No podía concebir, con el miedo que siempre yo le tuve, la guerra que, un día y otro, asolaba los pueblos, destruía las razas y llevaba miseria a quien menos poseía. Y mientras tanto jefes, gobernantes, preponderantes todos, en teoría enemigos, convocaban reuniones y se daban abrazos, mientras caían las bombas, y firmaban acuerdos, entre copas de vino y platos de comida.
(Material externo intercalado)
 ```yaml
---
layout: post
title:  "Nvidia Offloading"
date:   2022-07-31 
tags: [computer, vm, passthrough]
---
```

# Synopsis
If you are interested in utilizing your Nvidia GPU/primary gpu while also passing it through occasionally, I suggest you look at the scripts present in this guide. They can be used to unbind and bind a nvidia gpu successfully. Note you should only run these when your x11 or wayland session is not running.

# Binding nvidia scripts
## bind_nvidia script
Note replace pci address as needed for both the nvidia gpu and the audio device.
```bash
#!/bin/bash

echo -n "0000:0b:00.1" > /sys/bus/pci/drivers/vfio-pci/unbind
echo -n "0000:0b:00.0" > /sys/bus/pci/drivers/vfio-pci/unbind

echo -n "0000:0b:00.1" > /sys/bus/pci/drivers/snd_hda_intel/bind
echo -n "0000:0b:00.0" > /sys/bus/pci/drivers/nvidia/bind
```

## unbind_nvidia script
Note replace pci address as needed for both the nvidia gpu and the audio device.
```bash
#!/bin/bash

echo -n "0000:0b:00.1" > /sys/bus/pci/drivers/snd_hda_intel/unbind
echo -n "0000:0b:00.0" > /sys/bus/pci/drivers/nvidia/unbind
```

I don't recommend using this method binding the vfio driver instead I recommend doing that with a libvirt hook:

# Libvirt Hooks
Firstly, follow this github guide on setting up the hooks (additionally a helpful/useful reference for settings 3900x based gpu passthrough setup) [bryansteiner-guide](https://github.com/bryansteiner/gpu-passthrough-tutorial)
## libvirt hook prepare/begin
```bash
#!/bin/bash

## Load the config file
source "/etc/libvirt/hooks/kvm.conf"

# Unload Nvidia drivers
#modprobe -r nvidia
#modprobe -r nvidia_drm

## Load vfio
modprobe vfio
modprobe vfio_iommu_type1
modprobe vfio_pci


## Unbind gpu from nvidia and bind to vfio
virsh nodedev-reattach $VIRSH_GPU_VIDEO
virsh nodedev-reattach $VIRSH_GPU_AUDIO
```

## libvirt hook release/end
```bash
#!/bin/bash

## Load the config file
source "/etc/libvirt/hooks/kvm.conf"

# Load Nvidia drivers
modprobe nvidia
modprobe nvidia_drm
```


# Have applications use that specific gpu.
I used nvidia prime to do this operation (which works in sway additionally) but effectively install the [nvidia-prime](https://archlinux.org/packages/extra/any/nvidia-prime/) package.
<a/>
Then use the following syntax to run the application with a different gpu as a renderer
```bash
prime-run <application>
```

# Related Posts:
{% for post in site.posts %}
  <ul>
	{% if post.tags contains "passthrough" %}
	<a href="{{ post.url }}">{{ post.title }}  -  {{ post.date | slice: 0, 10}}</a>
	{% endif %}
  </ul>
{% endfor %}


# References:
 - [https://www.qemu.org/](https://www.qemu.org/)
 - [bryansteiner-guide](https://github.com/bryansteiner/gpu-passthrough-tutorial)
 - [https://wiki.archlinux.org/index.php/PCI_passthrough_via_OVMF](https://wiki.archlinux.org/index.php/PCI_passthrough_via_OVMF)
No me cabía en la mente que se murieran cientos de miles de personas, a muy pocos kilómetros de donde celebraban carnavales y fiestas, derrochando dinero en fuegos y carrozas, bailes y comitivas. Ni que estallaran siempre, a veces casi siempre, cataclismos y ruinas sobre la buena gente, en la carne más noble, en la sangre más limpia. No encontraba respuesta a multitud de incógnitas. ¿Por qué hablaban tan mal de unos y de otros, de estos y de aquellos, por qué deseaban daño o tanto mal hacían las personas que tanto suplicaban y tanto iban a misa? ¿Por qué, tras despedirse y aparentar quererse, en muchas ocasiones, al darse uno la vuelta, cuchicheaban de él embustes, falsedades, levantaban calumnias o mostraban envidias? ¿Y cómo era posible que la tierra siguiera girando, indiferente, así como si nada, cuando murió mi abuelo y mi padre se fue y mi madre acabó; cómo no se pararon la luz ni el canto de los pájaros ni las olas ni el viento ni el autobús de línea?
¿Cómo fundamentar que murieran descuidados y solos los seres que, hasta entonces, habían alimentado, sin condición alguna, tan desprendidamente, a vecinos y amigos y a su entera familia? ¿Por qué la Humanidad se empeñaba y se empeña en odiar a su propio semejante, en quebrar la belleza, en destruirla?